(Collected data)
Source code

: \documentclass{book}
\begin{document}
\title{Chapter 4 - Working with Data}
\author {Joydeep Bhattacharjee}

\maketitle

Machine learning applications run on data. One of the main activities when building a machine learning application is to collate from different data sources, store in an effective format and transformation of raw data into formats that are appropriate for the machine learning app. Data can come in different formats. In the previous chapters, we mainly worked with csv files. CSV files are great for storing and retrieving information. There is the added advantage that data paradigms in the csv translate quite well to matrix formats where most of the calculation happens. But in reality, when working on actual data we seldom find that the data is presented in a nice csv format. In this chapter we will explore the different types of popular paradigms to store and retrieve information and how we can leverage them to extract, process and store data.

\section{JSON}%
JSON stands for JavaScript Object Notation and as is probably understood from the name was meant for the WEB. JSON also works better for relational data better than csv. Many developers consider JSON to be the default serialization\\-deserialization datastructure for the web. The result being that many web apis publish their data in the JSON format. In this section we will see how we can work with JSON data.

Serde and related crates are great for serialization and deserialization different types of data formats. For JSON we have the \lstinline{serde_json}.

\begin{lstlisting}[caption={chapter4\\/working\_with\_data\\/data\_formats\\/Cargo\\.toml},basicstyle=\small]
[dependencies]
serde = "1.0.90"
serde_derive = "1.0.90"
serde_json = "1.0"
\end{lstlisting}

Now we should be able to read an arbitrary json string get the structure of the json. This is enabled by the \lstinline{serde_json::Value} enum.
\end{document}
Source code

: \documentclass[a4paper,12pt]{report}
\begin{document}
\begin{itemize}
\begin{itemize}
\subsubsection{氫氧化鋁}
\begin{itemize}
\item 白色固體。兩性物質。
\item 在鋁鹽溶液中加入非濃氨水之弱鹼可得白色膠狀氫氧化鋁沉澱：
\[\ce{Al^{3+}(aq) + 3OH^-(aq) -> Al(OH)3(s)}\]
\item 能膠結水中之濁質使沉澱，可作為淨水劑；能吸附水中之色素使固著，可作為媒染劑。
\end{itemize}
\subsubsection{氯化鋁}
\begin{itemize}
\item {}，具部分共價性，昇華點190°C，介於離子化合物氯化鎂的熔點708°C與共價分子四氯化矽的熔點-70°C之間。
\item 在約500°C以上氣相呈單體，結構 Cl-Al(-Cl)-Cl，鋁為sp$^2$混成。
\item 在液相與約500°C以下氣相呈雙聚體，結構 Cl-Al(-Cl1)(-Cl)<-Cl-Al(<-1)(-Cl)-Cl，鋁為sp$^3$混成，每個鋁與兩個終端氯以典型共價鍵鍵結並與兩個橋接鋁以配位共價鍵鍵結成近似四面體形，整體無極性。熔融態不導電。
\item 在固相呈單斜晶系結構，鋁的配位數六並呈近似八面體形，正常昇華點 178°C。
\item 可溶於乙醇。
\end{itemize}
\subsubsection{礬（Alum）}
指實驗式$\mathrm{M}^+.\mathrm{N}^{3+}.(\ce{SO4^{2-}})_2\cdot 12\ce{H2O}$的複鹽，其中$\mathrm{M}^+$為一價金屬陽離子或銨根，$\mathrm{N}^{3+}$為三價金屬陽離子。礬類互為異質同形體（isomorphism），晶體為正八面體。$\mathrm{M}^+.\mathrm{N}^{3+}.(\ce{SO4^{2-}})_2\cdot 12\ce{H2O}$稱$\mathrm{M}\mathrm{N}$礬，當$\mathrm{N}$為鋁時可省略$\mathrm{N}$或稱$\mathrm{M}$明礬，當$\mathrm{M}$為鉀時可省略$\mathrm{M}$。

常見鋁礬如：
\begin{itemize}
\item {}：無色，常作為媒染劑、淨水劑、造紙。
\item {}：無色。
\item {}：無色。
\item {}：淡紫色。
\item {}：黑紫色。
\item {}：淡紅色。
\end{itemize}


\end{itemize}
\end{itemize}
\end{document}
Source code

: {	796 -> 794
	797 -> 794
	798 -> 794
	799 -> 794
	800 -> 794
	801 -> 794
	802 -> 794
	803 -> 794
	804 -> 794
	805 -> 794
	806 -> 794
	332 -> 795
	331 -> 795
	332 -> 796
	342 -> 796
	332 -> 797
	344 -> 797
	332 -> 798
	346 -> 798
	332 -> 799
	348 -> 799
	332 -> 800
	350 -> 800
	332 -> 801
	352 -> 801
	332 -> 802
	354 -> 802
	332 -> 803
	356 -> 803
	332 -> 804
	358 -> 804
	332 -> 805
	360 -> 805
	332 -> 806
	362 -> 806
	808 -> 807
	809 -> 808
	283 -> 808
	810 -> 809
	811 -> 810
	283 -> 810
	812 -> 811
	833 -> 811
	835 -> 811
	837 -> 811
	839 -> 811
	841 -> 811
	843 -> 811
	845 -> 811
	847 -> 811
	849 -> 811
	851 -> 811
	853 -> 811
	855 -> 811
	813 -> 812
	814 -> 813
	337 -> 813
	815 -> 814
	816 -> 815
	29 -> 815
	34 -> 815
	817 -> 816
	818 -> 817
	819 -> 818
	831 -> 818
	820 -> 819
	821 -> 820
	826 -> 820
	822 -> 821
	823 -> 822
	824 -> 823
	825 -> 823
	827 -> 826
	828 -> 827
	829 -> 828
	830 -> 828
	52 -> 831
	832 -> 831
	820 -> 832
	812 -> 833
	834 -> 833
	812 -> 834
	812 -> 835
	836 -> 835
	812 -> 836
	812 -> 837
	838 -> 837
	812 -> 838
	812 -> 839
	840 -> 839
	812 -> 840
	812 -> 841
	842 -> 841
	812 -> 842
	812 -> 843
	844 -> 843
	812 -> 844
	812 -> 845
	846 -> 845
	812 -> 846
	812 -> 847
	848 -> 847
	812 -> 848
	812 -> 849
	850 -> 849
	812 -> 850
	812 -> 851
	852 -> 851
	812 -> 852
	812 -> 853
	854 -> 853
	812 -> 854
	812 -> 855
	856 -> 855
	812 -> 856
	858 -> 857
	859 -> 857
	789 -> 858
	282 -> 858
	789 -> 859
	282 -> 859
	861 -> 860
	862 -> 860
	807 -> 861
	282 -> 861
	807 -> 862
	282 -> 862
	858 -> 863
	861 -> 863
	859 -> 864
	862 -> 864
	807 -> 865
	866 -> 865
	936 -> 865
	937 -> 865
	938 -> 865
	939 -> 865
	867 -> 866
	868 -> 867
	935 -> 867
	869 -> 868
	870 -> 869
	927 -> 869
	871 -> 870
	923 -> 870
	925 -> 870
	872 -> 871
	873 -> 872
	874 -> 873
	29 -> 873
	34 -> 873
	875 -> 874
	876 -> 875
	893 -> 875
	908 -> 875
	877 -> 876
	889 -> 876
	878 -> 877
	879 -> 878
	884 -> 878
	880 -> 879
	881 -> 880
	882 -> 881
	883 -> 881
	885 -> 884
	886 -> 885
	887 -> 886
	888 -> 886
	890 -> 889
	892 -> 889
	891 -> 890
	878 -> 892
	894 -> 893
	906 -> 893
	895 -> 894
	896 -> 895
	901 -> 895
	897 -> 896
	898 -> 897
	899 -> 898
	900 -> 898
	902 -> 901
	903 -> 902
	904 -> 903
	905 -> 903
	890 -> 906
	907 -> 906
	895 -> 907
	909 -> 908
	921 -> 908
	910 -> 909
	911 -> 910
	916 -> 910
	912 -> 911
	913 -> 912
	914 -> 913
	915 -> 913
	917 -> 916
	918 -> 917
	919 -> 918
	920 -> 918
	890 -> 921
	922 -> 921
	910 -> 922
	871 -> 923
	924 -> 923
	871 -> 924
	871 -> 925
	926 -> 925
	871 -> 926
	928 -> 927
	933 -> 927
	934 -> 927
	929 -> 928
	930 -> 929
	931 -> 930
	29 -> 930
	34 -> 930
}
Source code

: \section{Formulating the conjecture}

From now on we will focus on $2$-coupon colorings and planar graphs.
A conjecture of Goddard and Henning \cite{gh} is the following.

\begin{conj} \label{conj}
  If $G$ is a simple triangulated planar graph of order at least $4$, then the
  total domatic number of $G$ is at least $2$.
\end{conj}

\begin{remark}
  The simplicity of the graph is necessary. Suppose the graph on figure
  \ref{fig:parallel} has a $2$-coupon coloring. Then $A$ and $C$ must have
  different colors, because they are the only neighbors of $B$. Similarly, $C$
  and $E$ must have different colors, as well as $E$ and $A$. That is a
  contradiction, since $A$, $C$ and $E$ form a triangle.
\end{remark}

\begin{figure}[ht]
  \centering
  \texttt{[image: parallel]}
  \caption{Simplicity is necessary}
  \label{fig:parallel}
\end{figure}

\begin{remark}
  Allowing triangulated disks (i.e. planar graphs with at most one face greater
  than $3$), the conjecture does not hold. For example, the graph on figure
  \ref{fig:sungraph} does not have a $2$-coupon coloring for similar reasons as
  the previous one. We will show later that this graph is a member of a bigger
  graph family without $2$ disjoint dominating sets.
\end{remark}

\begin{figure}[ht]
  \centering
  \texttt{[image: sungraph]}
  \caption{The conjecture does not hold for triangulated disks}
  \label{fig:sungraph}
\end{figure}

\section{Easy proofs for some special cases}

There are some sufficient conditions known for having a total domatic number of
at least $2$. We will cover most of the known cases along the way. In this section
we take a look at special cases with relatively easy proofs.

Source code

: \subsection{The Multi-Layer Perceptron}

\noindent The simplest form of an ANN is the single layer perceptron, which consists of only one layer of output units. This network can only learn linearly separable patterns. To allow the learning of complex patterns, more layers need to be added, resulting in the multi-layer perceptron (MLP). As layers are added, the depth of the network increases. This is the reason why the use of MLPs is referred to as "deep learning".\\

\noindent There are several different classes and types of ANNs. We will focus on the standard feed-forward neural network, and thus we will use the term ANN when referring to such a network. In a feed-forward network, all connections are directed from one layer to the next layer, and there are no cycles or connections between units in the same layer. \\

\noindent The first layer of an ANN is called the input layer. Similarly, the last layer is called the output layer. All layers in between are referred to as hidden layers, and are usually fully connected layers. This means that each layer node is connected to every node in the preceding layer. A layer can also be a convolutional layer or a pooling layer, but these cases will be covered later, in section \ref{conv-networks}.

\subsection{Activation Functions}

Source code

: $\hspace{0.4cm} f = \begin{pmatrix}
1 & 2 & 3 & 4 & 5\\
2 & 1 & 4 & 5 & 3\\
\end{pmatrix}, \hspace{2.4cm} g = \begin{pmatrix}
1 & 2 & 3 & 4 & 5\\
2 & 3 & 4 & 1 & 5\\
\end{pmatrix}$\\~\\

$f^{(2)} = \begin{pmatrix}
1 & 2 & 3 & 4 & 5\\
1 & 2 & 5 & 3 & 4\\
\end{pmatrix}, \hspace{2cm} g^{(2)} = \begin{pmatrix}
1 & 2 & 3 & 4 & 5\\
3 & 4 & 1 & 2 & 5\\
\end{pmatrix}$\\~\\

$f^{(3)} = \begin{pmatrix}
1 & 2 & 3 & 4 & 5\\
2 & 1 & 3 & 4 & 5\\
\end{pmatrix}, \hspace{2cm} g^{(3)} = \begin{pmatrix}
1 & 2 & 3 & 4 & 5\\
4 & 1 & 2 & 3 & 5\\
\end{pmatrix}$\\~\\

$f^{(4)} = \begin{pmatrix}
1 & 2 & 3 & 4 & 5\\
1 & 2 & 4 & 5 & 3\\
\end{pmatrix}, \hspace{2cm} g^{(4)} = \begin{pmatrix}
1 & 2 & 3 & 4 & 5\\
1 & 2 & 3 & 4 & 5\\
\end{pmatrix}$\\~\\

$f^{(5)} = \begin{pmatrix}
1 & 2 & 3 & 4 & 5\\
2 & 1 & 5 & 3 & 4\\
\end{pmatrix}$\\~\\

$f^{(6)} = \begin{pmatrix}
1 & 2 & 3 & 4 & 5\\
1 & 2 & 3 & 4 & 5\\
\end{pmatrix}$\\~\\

What to produce:
Every line above in which the word "disks" is present must be copied into the answer.

Answer section:
  Allowing triangulated disks (i.e. planar graphs with at most one face greater
  \caption{The conjecture does not hold for triangulated disks}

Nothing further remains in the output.